(Stored items from a collection)

◆ ◆ ◆

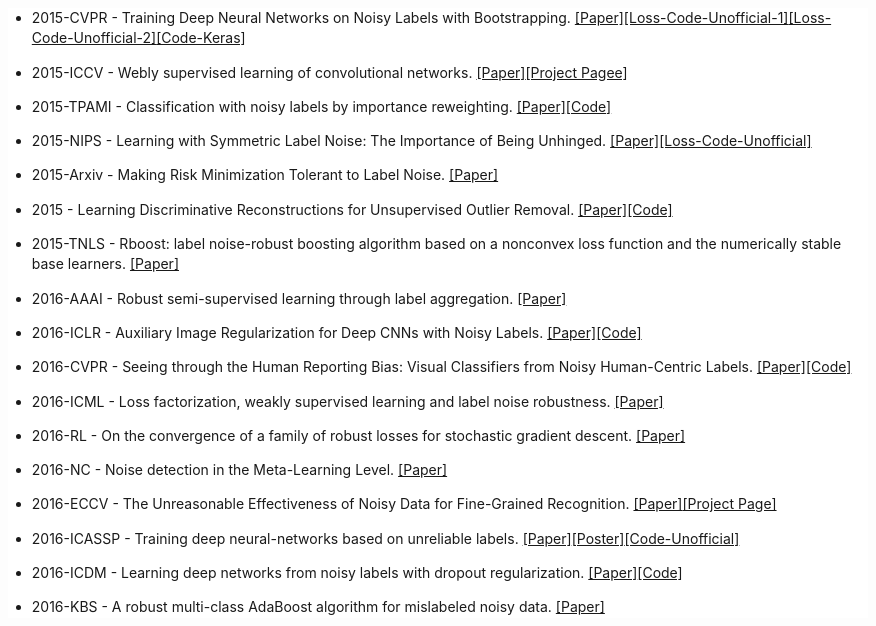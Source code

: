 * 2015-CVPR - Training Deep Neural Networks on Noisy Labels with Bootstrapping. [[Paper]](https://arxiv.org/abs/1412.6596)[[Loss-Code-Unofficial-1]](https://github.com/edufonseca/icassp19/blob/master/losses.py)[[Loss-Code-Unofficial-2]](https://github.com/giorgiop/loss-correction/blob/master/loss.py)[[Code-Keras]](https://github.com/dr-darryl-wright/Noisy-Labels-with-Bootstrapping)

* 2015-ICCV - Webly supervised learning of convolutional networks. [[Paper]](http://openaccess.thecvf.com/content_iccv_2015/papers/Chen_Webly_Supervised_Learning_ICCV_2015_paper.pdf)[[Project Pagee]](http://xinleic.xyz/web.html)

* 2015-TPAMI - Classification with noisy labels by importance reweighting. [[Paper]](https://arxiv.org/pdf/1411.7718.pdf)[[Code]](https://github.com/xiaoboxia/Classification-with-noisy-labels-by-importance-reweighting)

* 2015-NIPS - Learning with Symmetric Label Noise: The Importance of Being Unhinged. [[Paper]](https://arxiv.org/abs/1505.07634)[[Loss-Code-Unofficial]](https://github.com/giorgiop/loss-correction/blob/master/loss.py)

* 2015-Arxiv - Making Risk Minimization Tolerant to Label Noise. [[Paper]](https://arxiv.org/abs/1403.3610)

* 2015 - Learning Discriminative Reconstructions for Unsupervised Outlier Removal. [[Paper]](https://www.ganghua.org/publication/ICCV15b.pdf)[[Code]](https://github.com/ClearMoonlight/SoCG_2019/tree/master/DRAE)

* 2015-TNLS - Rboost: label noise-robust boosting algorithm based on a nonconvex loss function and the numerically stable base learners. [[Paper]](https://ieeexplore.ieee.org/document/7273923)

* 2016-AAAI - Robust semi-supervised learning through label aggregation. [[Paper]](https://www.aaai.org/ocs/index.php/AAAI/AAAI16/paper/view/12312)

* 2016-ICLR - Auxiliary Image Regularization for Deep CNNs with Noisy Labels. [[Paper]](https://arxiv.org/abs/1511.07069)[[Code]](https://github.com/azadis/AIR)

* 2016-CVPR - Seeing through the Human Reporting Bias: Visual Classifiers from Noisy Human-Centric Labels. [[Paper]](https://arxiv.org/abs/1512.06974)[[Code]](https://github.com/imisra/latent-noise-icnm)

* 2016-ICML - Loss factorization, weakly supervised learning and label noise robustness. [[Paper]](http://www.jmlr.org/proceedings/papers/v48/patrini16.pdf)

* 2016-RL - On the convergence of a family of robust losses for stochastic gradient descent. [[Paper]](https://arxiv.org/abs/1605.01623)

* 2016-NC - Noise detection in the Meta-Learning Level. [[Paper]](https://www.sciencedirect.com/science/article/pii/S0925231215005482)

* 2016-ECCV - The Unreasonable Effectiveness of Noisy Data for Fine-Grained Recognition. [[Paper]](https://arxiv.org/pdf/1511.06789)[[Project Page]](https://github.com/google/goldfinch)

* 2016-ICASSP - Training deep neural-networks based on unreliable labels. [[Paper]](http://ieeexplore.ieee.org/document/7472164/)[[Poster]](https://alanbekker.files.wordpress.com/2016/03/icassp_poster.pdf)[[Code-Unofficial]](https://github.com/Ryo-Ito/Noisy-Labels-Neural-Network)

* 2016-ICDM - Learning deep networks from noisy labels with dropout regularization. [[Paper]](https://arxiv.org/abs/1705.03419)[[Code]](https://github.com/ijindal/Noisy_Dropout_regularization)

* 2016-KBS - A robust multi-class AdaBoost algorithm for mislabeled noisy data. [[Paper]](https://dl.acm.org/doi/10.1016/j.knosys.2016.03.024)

◆ ◆ ◆

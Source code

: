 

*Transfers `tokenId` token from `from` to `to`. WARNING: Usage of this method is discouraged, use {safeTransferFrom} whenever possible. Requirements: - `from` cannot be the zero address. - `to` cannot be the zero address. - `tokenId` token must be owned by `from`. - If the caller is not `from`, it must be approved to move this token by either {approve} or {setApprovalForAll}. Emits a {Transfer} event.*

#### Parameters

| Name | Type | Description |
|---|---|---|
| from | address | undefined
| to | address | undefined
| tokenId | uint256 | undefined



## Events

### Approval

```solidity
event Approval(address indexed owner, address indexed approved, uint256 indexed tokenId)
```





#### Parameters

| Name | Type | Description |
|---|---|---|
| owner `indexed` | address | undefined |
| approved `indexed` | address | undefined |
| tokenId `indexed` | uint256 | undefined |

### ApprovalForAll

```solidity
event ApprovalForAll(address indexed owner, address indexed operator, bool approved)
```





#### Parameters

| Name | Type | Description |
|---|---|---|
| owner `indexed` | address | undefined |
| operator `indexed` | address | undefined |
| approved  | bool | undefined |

◆ ◆ ◆

**TRY IT:** Whenever a line in the preceding entries includes the word "master", count it, and state the total alone.

**SOLUTION TO THE PROBLEM:** 3